Exploring persistent homology as a method for capturing functional connectivity differences in Parkinson’s Disease.

Abstract: Parkinson’s Disease (PD) is the fastest growing neurodegenerative disease, currently affecting two to three percent of the population over 65. Studying functional connectivity (FC) in PD patients may provide new insights into how the disease alters brain organization in different subjects. We explored persistent homology (PH) as a method for studying FC based on the functional magnetic resonance imaging (fMRI) recordings of 63 subjects, of which 56 were diagnosed with PD.  We used PH to translate each set of fMRI recordings into a stable rank. Stable ranks are homological invariants that are amenable for statistical analysis.
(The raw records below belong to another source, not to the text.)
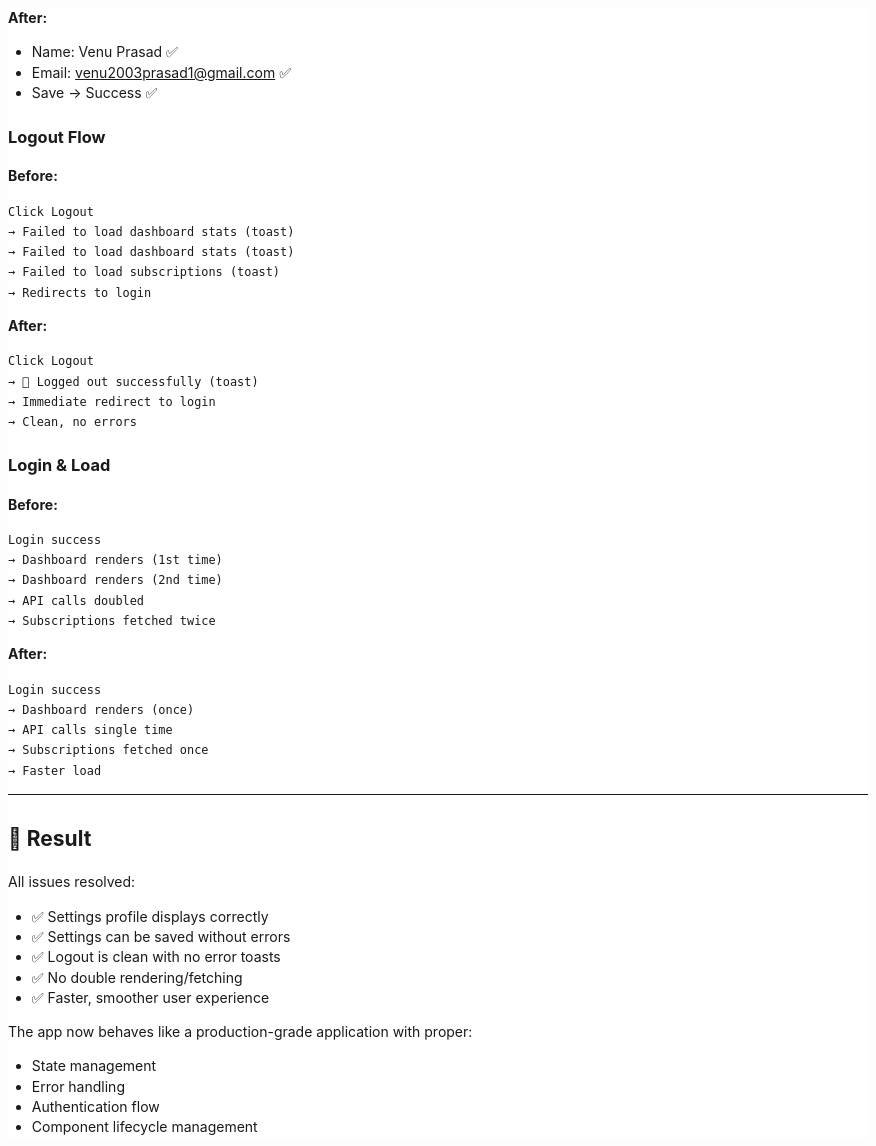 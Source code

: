 **After:**
- Name: Venu Prasad ✅
- Email: venu2003prasad1@gmail.com ✅
- Save → Success ✅

### Logout Flow
**Before:**
```
Click Logout
→ Failed to load dashboard stats (toast)
→ Failed to load dashboard stats (toast)
→ Failed to load subscriptions (toast)
→ Redirects to login
```

**After:**
```
Click Logout
→ 👋 Logged out successfully (toast)
→ Immediate redirect to login
→ Clean, no errors
```

### Login & Load
**Before:**
```
Login success
→ Dashboard renders (1st time)
→ Dashboard renders (2nd time)
→ API calls doubled
→ Subscriptions fetched twice
```

**After:**
```
Login success
→ Dashboard renders (once)
→ API calls single time
→ Subscriptions fetched once
→ Faster load
```

---

## 🎉 Result

All issues resolved:
- ✅ Settings profile displays correctly
- ✅ Settings can be saved without errors
- ✅ Logout is clean with no error toasts
- ✅ No double rendering/fetching
- ✅ Faster, smoother user experience

The app now behaves like a production-grade application with proper:
- State management
- Error handling
- Authentication flow
- Component lifecycle management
The pipeline has multiple parameters, and we explored the effect of these parameters on the shape of the stable ranks. Moreover, we fitted functions to reduce the stable ranks to points in two or three dimensions. We clustered the stable ranks based on the fitted parameter values and based on the integral distance between them. For some of the parameter combinations, not all clusters were located in the space covered by controls. These clusters correspond to patients with a topologically distinct connectivity structure, which may be clinically relevant. However, we found no relation between the clusters and the medication status or cognitive ability of the patients. It should be noted that this study was an exploration of applying persistent homology to PD data, and that statistical testing was not performed. Consequently, the presented results should be considered with care. Furthermore, we did not explore the full parameter space, as time was limited and the data set was small. In a follow-up study, a measurable desired outcome of the pipeline should be defined and the data set should be expanded to allow for optimizing over the full parameter space.